Non-isotope enriched phenylboronic acid-decorated dual-functional nano-assembles for an actively targeting BNCT drug

The feasibility of boron neutron capture therapy (BNCT) greatly depends on the selective accumulation of 10 B in tumors. The p-boronophenylalanine-fructose (BPA-f) complex has been established as a conventional BNCT agent due to its preferential uptake into tumors, which is driven by amino acid transporters . However, the retention of BPA-f in tumors is highly limited because of an antiport mechanism, which is regulated by a gradient of amino acid concentration across the cancer cell membrane. Thus, to preserve a high 10 B concentration in tumors, patients are inevitably subjected to a constant intravenous infusion. To this end, we employed a phenylboronic acid (PBA)-decorated polymeric nanoparticle (Nano PBA ) as a sialic acid-targeting BNCT agent. In this manner, the PBA can exhibit dual functionalities, i.e. , exhibiting a neutron capture capacity and hypersialyated cancer cell targeting effect. Our developed Nano PBA possesses a supramolecular structure composed of a core and shell comprised of poly(lactic acid) (PLA) and poly(ethylene glycol) (PEG) segments, respectively.

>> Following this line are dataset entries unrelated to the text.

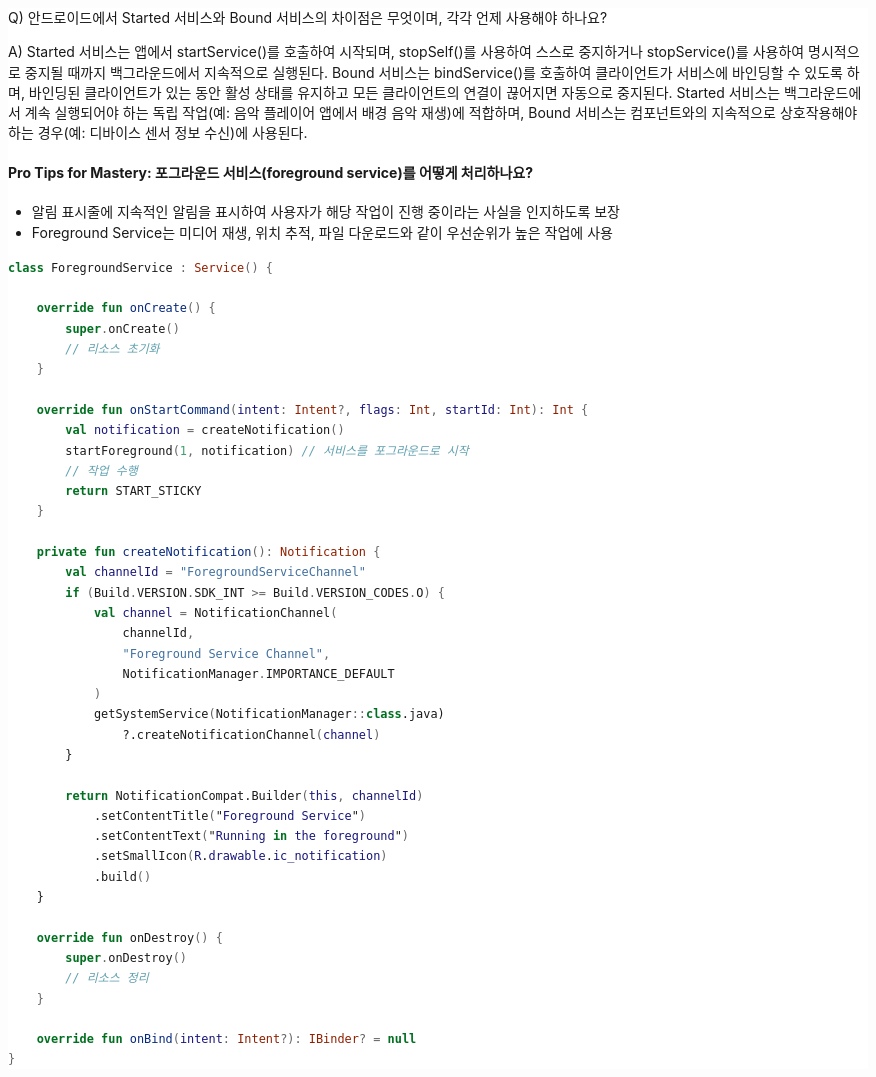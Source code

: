 Q) 안드로이드에서 Started 서비스와 Bound 서비스의 차이점은 무엇이며, 각각 언제 사용해야 하나요?

A) Started 서비스는 앱에서 startService()를 호출하여 시작되며, stopSelf()를 사용하여 스스로 중지하거나 stopService()를 사용하여 명시적으로 중지될 때까지 백그라운드에서 지속적으로 실행된다. Bound 서비스는 bindService()를 호출하여 클라이언트가 서비스에 바인딩할 수 있도록 하며, 바인딩된 클라이언트가 있는 동안 활성 상태를 유지하고 모든 클라이언트의 연결이 끊어지면 자동으로 중지된다. Started 서비스는 백그라운드에서 계속 실행되어야 하는 독립 작업(예: 음악 플레이어 앱에서 배경 음악 재생)에 적합하며, Bound 서비스는 컴포넌트와의 지속적으로 상호작용해야하는 경우(예: 디바이스 센서 정보 수신)에 사용된다.

#### Pro Tips for Mastery: 포그라운드 서비스(foreground service)를 어떻게 처리하나요?

- 알림 표시줄에 지속적인 알림을 표시하여 사용자가 해당 작업이 진행 중이라는 사실을 인지하도록 보장
- Foreground Service는 미디어 재생, 위치 추적, 파일 다운로드와 같이 우선순위가 높은 작업에 사용
```kotlin
class ForegroundService : Service() {
    
    override fun onCreate() {
        super.onCreate()
        // 리소스 초기화
    }
    
    override fun onStartCommand(intent: Intent?, flags: Int, startId: Int): Int {
        val notification = createNotification()
        startForeground(1, notification) // 서비스를 포그라운드로 시작
        // 작업 수행
        return START_STICKY
    }
    
    private fun createNotification(): Notification {
        val channelId = "ForegroundServiceChannel"
        if (Build.VERSION.SDK_INT >= Build.VERSION_CODES.O) {
            val channel = NotificationChannel(
                channelId, 
                "Foreground Service Channel", 
                NotificationManager.IMPORTANCE_DEFAULT
            )
            getSystemService(NotificationManager::class.java)
                ?.createNotificationChannel(channel)
        }
        
        return NotificationCompat.Builder(this, channelId)
            .setContentTitle("Foreground Service")
            .setContentText("Running in the foreground")
            .setSmallIcon(R.drawable.ic_notification)
            .build()
    }
    
    override fun onDestroy() {
        super.onDestroy()
        // 리소스 정리
    }
    
    override fun onBind(intent: Intent?): IBinder? = null
} 
```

The PBA moiety is installed at the PEG end, providing an unusually strong targeting effect, supposedly via multivalent binding onto the cancer cell membrane. As in BNCT, we verified the feasibility of Nano PBA against a B16 melanoma-bearing mouse model. By virtue of efficient tumor targeting, even at a 100-fold lower dose than BPA-f, the Nano PBA achieved a potent antitumor effect.